> _INFORMATION_
- - -

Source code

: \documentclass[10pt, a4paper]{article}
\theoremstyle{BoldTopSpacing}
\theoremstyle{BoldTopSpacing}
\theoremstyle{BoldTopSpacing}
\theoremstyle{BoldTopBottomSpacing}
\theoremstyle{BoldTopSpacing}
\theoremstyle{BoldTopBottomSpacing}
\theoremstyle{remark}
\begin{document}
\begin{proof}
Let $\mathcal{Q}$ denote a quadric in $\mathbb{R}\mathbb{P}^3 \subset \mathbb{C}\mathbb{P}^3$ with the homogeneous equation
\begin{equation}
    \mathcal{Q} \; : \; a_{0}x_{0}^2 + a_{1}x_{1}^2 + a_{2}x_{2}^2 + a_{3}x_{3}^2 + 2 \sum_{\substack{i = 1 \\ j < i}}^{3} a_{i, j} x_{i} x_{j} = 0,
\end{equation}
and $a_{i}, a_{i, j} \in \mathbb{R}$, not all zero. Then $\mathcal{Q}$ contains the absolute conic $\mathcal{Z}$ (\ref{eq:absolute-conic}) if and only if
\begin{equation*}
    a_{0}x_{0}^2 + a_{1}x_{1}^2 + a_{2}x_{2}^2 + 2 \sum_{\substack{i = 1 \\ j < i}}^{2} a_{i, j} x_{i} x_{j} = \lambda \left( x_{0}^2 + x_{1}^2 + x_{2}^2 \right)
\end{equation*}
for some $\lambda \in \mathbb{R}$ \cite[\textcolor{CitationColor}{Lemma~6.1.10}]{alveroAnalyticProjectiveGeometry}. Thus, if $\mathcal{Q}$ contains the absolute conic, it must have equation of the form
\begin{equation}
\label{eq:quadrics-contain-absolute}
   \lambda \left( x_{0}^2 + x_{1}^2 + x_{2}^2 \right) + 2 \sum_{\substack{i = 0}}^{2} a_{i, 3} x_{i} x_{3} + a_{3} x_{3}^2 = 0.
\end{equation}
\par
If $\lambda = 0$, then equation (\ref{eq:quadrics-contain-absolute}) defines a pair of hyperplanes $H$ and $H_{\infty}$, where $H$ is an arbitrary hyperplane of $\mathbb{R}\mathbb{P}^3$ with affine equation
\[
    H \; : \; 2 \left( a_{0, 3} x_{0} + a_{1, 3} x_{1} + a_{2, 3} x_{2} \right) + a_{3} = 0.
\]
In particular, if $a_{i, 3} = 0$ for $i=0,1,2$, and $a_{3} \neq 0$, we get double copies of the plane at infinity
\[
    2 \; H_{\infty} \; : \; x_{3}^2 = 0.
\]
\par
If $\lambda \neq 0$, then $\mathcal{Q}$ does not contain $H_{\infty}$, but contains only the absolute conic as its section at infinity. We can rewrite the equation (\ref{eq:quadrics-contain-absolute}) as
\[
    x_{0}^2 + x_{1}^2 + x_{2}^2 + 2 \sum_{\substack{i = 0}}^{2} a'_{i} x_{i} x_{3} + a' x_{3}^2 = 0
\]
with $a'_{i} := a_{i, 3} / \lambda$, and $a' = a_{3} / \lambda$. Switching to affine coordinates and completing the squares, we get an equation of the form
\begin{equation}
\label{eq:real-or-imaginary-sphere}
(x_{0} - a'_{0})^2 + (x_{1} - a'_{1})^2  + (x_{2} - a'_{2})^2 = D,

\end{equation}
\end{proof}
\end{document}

- - -

> _TASK TO CARRY OUT_
Look through the material and find each line that includes "contains", then copy it.

> _REPLY_
and $a_{i}, a_{i, j} \in \mathbb{R}$, not all zero. Then $\mathcal{Q}$ contains the absolute conic $\mathcal{Z}$ (\ref{eq:absolute-conic}) if and only if
for some $\lambda \in \mathbb{R}$ \cite[\textcolor{CitationColor}{Lemma~6.1.10}]{alveroAnalyticProjectiveGeometry}. Thus, if $\mathcal{Q}$ contains the absolute conic, it must have equation of the form
If $\lambda \neq 0$, then $\mathcal{Q}$ does not contain $H_{\infty}$, but contains only the absolute conic as its section at infinity. We can rewrite the equation (\ref{eq:quadrics-contain-absolute}) as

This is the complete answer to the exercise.